Google Goggles May Be Real Glasses Soon

The new Google augmented reality glasses coming later this year are reported to resemble these Oakley hi-tech sunglasses with built in MP3 player.

People who constantly reach into a pocket to check a smartphone for bits of information will soon have another option: a pair of Google-made glasses that will be able to stream information to the wearer’s eyeballs in real time.  It’s not as sci-fi as it sounds.  There is already a free app in the Android app store called Google Goggles that provides all sorts of reality augmentation based on visual input from a smart phone’s camera.

The new Google glasses will be Android-based, and will include a small screen that will sit a few inches from someone’s eye, presumably with a magnifier so you don’t get massive eye strain. . They’ll will also have a 3G or 4G data connection and a number of sensors including motion and GPS – add wifi to that and you’ve got a device about as complex as a smart phone, and it’s expected to cost about as much as one.  Some sources inside Google have described their appearance as being close to a pair of Oakley Thumps.
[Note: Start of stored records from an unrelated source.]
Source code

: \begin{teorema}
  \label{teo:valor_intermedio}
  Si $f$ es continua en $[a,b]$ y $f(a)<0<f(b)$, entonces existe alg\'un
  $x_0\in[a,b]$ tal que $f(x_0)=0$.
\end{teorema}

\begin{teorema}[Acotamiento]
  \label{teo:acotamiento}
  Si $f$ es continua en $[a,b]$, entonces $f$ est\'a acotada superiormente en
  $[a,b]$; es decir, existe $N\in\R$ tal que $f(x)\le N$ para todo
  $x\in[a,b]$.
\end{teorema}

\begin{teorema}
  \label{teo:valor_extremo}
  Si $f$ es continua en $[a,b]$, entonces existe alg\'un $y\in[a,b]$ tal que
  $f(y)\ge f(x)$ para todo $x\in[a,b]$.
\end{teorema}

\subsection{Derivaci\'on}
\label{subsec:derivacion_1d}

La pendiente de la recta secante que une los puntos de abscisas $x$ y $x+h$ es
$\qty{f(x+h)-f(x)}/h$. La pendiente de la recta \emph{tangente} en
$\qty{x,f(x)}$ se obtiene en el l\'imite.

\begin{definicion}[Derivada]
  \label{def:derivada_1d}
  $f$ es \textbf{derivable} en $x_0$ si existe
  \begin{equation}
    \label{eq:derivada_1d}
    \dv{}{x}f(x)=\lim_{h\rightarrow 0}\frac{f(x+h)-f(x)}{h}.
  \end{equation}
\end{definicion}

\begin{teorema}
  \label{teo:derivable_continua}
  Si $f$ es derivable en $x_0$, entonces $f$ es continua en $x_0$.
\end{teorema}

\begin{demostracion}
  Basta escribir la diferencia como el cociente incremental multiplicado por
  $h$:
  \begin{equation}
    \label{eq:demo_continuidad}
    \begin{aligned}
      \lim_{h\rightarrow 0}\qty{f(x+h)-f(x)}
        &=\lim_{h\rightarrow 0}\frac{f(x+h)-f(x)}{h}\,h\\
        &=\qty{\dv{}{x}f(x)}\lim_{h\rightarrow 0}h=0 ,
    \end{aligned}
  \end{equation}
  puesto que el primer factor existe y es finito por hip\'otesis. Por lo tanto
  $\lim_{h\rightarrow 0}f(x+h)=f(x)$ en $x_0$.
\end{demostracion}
They will also have a unique navigation system, based mostly on head tilts and gestures.  The glasses will have a low-resolution built-in camera that will be able to monitor the world in real time and overlay information about locations, surrounding buildings and friends who might be nearby, according to the Google employees. The glasses are not designed to be worn constantly — although Google expects some of the nerdiest users will wear them a lot — but will be more like smartphones, used when needed.

There are privacy implications – how do you know if you’re being recorded if somebody near you is wearing a pair?  The Google X team working on the glasses wants to ensure that people have some way to tell.

One Google employee said the glasses would tap into a number of Google software products that are currently available and in use today, but will display the information in an augmented reality view, rather than as a Web browser page like those that people see on smartphones.

The glasses will send data to the cloud and then use things like Google Latitude to share location, Google Goggles to search images and figure out what is being looked at, and Google Maps to show other things nearby, the Google employee said. “You will be able to check in to locations with your friends through the glasses,” they added.  This, however, means that they’ll only work in places with good 3G or 4G coverage, and right now there aren’t many of those despite the claims of the various cell carriers.    It’s just as well, then, that Google hasn’t really figured out a business model for marketing these glasses yet.  It’s more of a “let’s build the thing and see what people use it for” arrangement, and that gives the carriers time to beef up the 4G-LTE networks and solve the ridiculous pay-per-megabyte data plans we’re currently saddled with now.